Dessins instinctifs, musique lancinante, voix off hypnotisante : tous les ingrédients sont réunis pour une immersion dans les vestiges de la mémoire. « Velocity », film d’école issu du Royal College of Art, présenté en Labo à Clermont-Ferrand, est un film qui parle avant tout à nos sens. C’est une réflexion sur la mémoire et ses multiples perceptions, sous une forme peu commune : celle de dessins en noir et blanc inspirés par les souvenirs de son auteur.

Le trait de Karolina Glusiec possède quelque chose de primaire et d’instinctif. Elle parvient à retranscrire avec beaucoup d’authenticité un état ou une émotion qui appartient au passé, avec un effet de réel saisissant. Devant nos yeux, les paysages, les impressions, les visages extirpés de sa mémoire reprennent vie. Ses souvenirs d’enfance enfouis réapparaissent furtivement; le temps d’un instant, nous les partageons avec elle.

Comme à bord d’un train, nous apercevons, pendant quelques secondes, de notre fenêtre des formes qui finissent par devenir familières. Le train fait d’ailleurs partie des motifs récurrents du film. Chaque jour, à la même heure, année après année, il emprunte le même trajet. « Je pensais que je connaissais tout cela par cœur : les pavés, les immeubles, les gens (…) », entend-on. Avec le temps, ces lieux lui sont pourtant devenus étrangers. En les dessinant de mémoire, Karolina Glusiec tente de retrouver ce monde qu’elle a connu enfant et qui a cessé d’exister.

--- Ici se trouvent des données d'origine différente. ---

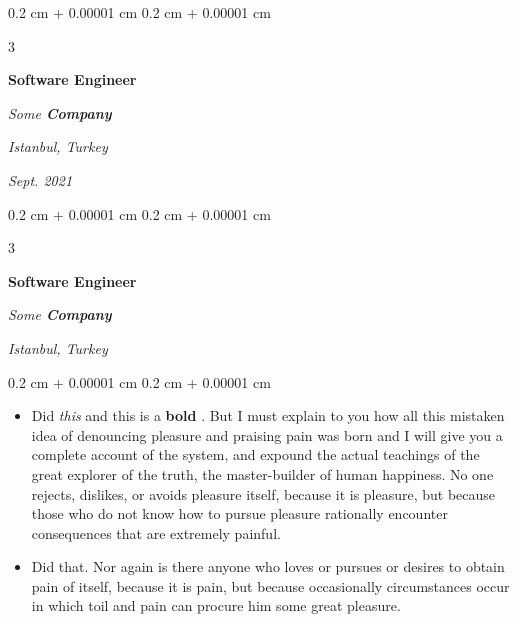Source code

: \documentclass[10pt, letterpaper]{article}
\newenvironment{highlights}{
    \begin{itemize}[
        topsep=0.10 cm,
        parsep=0.10 cm,
        partopsep=0pt,
        itemsep=0pt,
        leftmargin=0.4 cm + 10pt + 0.6 cm
    ]
}{
    \end{itemize}
} %
\newenvironment{onecolentry}{
    \begin{adjustwidth}{
        0.2 cm + 0.00001 cm
    }{
        0.2 cm + 0.00001 cm
    }
}{
    \end{adjustwidth}
} %
\newenvironment{threecolentry}[3][]{
    \onecolentry
    \def\thirdColumn{#3}
    \setcolumnwidth{0.6 cm, \fill, 4.5 cm}
    \begin{paracol}{3}
    #2 \switchcolumn
}{
    \switchcolumn \raggedleft \thirdColumn
    \end{paracol}
    \endonecolentry
} %
\let\hrefWithoutArrow\href
\renewcommand{\href}[2]{\hrefWithoutArrow{#1}{\mbox{\ifthenelse{\equal{#2}{}}{ }{#2 }\raisebox{.15ex}{\footnotesize \faExternalLink*}}}}
\begin{document}
        \vspace{0.2 cm-3px}

        \begin{threecolentry}{
            \vspace*{\fill}
            \textbullet
            \vspace*{3px}
            \vspace*{\fill}
        }{
        \textit{Istanbul, Turkey}    
            
        \textit{Sept. 2021}}
            \textbf{Software Engineer}
            
            \textit{Some \textbf{Company}}
        \end{threecolentry}



        \vspace{0.2 cm-3px}

        \begin{threecolentry}{
            \vspace*{\fill}
            \textbullet
            \vspace*{3px}
            \vspace*{\fill}
        }{
        \textit{Istanbul, Turkey}    
            
        }
            \textbf{Software Engineer}
            
            \textit{Some \textbf{Company}}
        \end{threecolentry}

        \vspace{0.10 cm-3px}
        \begin{onecolentry}
            \begin{highlights}
                \item Did \textit{this} and this is a \textbf{bold} \href{https://example.com}{link}. But I must explain to you how all this mistaken idea of denouncing pleasure and praising pain was born and I will give you a complete account of the system, and expound the actual teachings of the great explorer of the truth, the master-builder of human happiness. No one rejects, dislikes, or avoids pleasure itself, because it is pleasure, but because those who do not know how to pursue pleasure rationally encounter consequences that are extremely painful.
                \item Did that. Nor again is there anyone who loves or pursues or desires to obtain pain of itself, because it is pain, but because occasionally circumstances occur in which toil and pain can procure him some great pleasure.
            \end{highlights}
        \end{onecolentry}
\end{document}

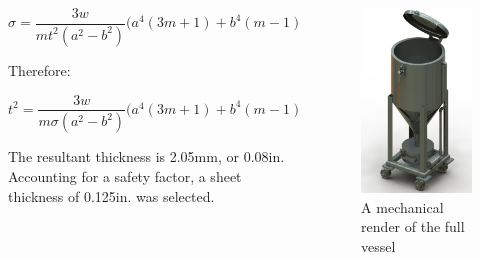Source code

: \documentclass[final]{beamer}
\newlength{\onecolwid}
\newlength{\twocolwid}
\begin{document}
\begin{frame}[t]
\begin{columns}[t]
\begin{column}{\twocolwid}
\begin{columns}[t,totalwidth=\twocolwid]
\begin{column}{\onecolwid}
\scriptsize
\begin{equation}
\sigma = \frac{3w}{mt^{2}(a^{2} - b^{2})}\Big(a^{4}(3m + 1) + b^{4}(m - 1) - 4ma^{2}b^{2} - 4(m + 1)a^{2}b^{2}\ln(\frac{a}{b}) \Big)
\label{eq:stress}
\end{equation}
\normalsize

\noindent Therefore:

\scriptsize
\begin{equation}
t^{2} = \frac{3w}{m\sigma(a^{2} - b^{2})}\Big(a^{4}(3m + 1) + b^{4}(m - 1) - 4ma^{2}b^{2} - 4(m + 1)a^{2}b^{2}\ln(\frac{a}{b}) \Big)
\end{equation}
\normalsize

The resultant thickness is 2.05mm, or 0.08in. Accounting for a safety factor, a sheet thickness of 0.125in. was selected.


\end{column} %

\begin{column}{\onecolwid}\vspace{-.6in} %


\begin{figure}
\includegraphics[width=0.56\linewidth]{full-vessel-render.png}
\caption{A mechanical render of the full vessel}
\end{figure}


\end{column}
\end{columns}
\end{column}
\end{columns}
\end{frame}
\end{document}

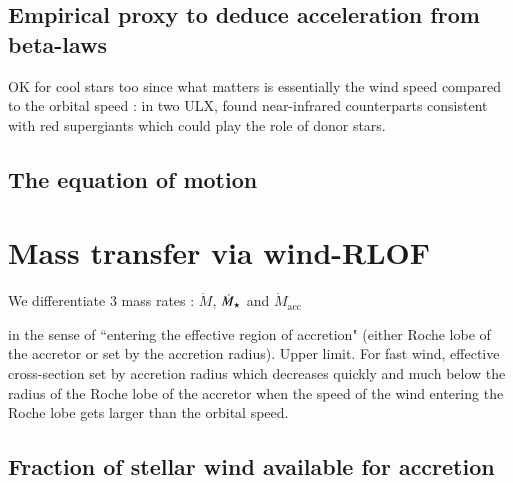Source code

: \documentclass[letter]{aa}
\makeatletter
\newcommand{\ulx}{ULX\xspace}
\newcommand{\mystar}{{\fontfamily{lmr}\selectfont$\star$}}
\newcommand*{\mdotstar}{$\dot{M}_{\text{\mystar}}$\@\xspace}
\newcommand*{\mdotacc}{$\dot{M}_{\text{acc}}$\@\xspace}
\makeatother
\begin{document}
\subsection{Empirical proxy to deduce acceleration from beta-laws}
\label{sec:}

OK for cool stars too since what matters is essentially the wind speed compared to the orbital speed : in two \ulx, \cite{Heida2016} found near-infrared counterparts consistent with red supergiants which could play the role of donor stars.

\subsection{The equation of motion}
\label{sec:}

\section{Mass transfer via wind-RLOF}
\label{sec:}

We differentiate 3 mass rates : $\dot{M}$, \mdotstar and \mdotacc

in the sense of “entering the effective region of accretion" (either Roche lobe of the accretor or set by the accretion radius). Upper limit. For fast wind, effective cross-section set by accretion radius which decreases quickly and much below the radius of the Roche lobe of the accretor when the speed of the wind entering the Roche lobe gets larger than the orbital speed.

\subsection{Fraction of stellar wind available for accretion}
\label{sec:}
\end{document}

L’immersion dans cet univers se fait d’abord par la voix profonde et hypnotique du narrateur (Dougie Hastings). Les mots qu’il prononce donnent de la couleur aux souvenirs de réalisatrice, ils nous guident à travers les méandres de sa mémoire. La musique obsédante et itérative participe aussi de cette ambiance.

velocity

La répétition des formes, des mots et des sons instille un rythme qui – si on veut bien prendre le temps de le découvrir – nous plonge dans une espèce d’état second. Nous nous retrouvons alors dans une sorte de monde parallèle dessiné – un monde qui n’aurait pas effacé sa propre mémoire. « Cet endroit ne ressemble plus à cela maintenant. Cette image n’existe pas. Le dessin est réel mais la mémoire n’est plus que dans ma tête », poursuit le narrateur.

Tel le héros de « La Jetée » de Chris Marker, présenté en ouverture du Festival de Clermont, le narrateur possède une qualité rare, poétique et empreinte d’une certaine nostalgie : celle de pouvoir habiter ses souvenirs. « Je me rappelle regarder passer les trains, je me rappelle à quoi tout cela ressemblait. Mais je ne me rappelle pas quand tout a changé » redit la voix. À travers cette expérience intime et sensorielle, le narrateur prend conscience que le monde ne l’a pas attendu, et par la même expérimente sa propre finitude.